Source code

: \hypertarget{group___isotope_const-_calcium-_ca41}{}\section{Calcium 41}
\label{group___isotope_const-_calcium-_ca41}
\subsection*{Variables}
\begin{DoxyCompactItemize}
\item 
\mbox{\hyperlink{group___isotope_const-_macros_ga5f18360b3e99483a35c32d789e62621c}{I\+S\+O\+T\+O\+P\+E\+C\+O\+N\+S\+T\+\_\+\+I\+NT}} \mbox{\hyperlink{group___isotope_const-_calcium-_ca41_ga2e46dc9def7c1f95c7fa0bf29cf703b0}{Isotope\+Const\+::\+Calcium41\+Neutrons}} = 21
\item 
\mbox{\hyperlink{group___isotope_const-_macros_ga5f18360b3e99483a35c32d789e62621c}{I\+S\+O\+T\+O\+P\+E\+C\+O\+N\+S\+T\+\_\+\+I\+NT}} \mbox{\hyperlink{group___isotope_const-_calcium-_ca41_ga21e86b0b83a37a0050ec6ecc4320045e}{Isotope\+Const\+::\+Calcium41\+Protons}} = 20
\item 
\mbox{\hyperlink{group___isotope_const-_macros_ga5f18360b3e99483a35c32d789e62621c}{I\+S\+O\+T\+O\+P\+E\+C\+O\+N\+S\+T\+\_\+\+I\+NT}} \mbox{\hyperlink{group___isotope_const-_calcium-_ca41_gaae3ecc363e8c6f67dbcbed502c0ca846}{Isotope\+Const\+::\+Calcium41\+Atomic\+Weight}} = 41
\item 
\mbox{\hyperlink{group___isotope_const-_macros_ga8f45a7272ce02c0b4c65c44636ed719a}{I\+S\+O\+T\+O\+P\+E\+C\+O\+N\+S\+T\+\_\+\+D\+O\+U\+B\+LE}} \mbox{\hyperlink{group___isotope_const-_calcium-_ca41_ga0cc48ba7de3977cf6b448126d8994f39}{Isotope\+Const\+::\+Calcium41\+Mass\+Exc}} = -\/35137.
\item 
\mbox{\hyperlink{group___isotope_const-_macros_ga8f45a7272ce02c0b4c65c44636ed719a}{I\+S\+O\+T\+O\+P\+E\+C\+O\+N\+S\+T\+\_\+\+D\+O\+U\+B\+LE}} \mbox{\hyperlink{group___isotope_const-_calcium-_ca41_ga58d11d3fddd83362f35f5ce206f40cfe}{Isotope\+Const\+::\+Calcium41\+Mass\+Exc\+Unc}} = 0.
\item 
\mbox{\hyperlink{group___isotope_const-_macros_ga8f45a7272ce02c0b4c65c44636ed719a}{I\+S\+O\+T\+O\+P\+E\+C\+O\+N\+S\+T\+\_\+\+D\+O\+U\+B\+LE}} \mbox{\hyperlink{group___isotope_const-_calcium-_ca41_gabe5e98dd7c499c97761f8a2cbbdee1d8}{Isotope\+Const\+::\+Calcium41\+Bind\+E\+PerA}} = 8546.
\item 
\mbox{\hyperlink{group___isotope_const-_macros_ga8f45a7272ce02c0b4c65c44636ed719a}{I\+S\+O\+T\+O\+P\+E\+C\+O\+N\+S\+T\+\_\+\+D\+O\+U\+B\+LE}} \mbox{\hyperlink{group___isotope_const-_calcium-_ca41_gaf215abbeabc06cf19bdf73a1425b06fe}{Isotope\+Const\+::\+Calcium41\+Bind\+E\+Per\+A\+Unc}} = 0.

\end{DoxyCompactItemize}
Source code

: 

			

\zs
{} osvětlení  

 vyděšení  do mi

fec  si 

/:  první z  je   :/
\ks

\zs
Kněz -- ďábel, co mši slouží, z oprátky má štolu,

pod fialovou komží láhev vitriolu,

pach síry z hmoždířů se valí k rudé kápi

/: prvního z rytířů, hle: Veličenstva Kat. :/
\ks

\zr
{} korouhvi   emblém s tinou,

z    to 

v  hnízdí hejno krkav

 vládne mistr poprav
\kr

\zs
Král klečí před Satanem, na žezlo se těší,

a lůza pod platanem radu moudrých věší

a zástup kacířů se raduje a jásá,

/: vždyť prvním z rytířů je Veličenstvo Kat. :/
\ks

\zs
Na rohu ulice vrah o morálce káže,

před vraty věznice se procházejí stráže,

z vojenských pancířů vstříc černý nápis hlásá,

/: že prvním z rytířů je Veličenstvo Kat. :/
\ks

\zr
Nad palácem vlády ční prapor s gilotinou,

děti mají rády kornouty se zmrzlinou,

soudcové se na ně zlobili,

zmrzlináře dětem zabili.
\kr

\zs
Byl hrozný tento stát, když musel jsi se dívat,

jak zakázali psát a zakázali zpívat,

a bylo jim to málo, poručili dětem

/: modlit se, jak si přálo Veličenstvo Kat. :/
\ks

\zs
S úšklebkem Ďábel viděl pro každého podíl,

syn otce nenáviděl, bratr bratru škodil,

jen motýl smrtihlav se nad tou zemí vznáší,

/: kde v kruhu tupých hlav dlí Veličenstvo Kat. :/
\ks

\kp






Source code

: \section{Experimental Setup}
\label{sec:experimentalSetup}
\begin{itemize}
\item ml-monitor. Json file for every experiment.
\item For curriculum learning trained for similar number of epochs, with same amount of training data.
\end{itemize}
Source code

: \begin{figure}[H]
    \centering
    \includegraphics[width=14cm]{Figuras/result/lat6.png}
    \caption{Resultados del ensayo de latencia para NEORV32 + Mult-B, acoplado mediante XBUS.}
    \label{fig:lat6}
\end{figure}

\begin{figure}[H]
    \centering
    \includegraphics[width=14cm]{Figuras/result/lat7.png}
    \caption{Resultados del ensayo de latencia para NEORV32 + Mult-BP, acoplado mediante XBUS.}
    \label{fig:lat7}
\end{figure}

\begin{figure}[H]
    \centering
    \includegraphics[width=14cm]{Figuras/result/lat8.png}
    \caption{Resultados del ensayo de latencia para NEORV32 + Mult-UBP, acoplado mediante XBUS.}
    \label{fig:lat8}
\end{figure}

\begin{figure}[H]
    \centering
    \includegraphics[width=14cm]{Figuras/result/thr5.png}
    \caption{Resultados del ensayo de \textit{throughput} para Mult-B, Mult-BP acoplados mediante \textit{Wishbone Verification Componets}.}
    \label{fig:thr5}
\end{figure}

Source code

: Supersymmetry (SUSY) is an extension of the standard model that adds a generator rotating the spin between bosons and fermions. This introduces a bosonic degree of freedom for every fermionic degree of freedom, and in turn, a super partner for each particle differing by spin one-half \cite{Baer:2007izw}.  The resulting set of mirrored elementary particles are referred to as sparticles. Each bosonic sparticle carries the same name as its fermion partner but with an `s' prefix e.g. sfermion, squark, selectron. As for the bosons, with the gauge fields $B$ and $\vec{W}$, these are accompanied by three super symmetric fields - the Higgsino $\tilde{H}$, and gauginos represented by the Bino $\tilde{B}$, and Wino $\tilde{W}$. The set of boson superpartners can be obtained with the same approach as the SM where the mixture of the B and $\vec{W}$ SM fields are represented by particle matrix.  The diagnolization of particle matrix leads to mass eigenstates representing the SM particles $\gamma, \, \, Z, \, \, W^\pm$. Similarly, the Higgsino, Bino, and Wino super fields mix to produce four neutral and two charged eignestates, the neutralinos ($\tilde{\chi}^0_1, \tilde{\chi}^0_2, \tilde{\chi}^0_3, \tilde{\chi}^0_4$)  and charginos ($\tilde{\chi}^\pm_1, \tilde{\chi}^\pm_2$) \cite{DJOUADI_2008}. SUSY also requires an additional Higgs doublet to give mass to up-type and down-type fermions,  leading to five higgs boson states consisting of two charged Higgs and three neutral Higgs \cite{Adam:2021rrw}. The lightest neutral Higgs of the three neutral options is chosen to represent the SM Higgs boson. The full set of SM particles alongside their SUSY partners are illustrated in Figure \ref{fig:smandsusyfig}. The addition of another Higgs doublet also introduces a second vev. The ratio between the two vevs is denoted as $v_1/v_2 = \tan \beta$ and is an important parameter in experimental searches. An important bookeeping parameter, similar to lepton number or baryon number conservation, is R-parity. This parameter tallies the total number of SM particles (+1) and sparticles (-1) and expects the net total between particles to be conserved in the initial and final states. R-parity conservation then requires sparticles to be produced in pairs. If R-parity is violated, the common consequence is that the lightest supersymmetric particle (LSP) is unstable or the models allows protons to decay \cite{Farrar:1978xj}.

******************************

## EXERCISE
Lines with the string "caption": pick each one out of the material and return it.

## PROBLEM SOLUTION
    \caption{Resultados del ensayo de latencia para NEORV32 + Mult-B, acoplado mediante XBUS.}
    \caption{Resultados del ensayo de latencia para NEORV32 + Mult-BP, acoplado mediante XBUS.}
    \caption{Resultados del ensayo de latencia para NEORV32 + Mult-UBP, acoplado mediante XBUS.}
    \caption{Resultados del ensayo de \textit{throughput} para Mult-B, Mult-BP acoplados mediante \textit{Wishbone Verification Componets}.}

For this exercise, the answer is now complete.